Opini . 16/04/2025, 10:14 WIB
Oleh: Sigit Nugroho Pemimpin Redaksi fin.co.id
Sulit dibayangkan, kota semodern Tangerang Selatan, yang selama ini dibanggakan sebagai pusat pertumbuhan baru di Jabodetabek, kembali tercoreng oleh kasus korupsi. Ironisnya, bukan kali pertama. Kali ini, Kepala Dinas Lingkungan Hidup Kota Tangsel, Wahyunoto Lukman, menjadi tersangka dalam dugaan korupsi pengelolaan sampah senilai Rp75,9 miliar. Sebuah angka yang tidak kecil, untuk persoalan yang sangat dekat dengan kehidupan warga: sampah.

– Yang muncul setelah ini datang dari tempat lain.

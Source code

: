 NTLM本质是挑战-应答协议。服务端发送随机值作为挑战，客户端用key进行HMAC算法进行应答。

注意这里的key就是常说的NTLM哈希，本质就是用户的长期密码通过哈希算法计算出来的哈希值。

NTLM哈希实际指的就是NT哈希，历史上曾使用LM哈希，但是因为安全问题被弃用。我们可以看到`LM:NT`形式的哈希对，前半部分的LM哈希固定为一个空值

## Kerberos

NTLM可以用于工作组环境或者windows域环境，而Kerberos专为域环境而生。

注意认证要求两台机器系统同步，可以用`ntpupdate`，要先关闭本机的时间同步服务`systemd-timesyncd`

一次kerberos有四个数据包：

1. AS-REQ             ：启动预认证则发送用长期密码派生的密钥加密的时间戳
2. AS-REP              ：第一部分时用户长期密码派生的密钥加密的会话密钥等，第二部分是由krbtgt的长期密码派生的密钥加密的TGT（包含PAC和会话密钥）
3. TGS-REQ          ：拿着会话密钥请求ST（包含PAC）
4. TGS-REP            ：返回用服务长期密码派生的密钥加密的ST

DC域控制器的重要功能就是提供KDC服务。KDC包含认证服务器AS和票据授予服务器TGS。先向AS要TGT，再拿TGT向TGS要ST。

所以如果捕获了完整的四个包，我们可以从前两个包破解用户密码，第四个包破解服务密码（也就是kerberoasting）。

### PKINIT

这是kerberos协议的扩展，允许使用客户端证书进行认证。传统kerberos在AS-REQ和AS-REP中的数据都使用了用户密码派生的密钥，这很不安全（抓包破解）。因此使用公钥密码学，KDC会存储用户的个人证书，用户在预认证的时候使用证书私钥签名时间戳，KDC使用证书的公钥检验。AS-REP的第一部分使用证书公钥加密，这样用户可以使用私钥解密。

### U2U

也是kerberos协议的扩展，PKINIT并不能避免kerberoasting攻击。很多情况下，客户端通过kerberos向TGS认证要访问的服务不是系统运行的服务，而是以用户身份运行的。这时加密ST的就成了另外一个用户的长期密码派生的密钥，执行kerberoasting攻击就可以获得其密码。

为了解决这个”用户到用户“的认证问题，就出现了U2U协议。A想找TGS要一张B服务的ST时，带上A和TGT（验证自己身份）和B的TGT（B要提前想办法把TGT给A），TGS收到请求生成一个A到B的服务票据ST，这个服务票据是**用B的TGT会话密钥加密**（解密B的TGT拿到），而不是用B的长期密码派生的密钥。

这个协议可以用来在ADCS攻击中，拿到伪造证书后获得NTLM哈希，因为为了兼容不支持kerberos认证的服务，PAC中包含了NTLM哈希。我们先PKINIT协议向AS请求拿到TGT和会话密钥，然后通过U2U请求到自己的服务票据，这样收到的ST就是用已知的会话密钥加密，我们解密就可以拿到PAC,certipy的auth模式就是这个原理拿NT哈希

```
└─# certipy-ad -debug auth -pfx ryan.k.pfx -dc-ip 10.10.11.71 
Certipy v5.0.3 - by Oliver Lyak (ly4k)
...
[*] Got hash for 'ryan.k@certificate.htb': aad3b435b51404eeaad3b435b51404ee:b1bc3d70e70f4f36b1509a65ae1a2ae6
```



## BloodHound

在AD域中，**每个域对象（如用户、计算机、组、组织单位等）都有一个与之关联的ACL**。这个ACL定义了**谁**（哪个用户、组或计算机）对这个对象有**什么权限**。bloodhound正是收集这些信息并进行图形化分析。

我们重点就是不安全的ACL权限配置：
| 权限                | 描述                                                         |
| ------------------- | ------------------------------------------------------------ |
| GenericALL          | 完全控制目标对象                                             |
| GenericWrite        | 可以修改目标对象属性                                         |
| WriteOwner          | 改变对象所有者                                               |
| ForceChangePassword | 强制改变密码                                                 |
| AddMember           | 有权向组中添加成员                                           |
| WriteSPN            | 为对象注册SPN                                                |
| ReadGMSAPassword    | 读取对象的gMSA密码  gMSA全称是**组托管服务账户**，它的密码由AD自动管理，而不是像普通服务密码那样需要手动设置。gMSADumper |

Kasus ini membuka kembali luka lama. Tangsel bukan kota asing dalam peta korupsi di Indonesia. Pada masa Walikota Airin Rachmi Diany, sederet kasus pernah mencuat ke publik—mulai dari skandal alat kesehatan pada APBD-P 2012 yang merugikan negara Rp14,5 miliar, korupsi pembangunan Puskesmas di Tangsel, hingga kredit macet BPD Banten senilai lebih dari setengah triliun rupiah. Semua itu seolah menjadi warisan yang terus menular dari satu periode ke periode berikutnya, tanpa ada upaya nyata memutus rantainya.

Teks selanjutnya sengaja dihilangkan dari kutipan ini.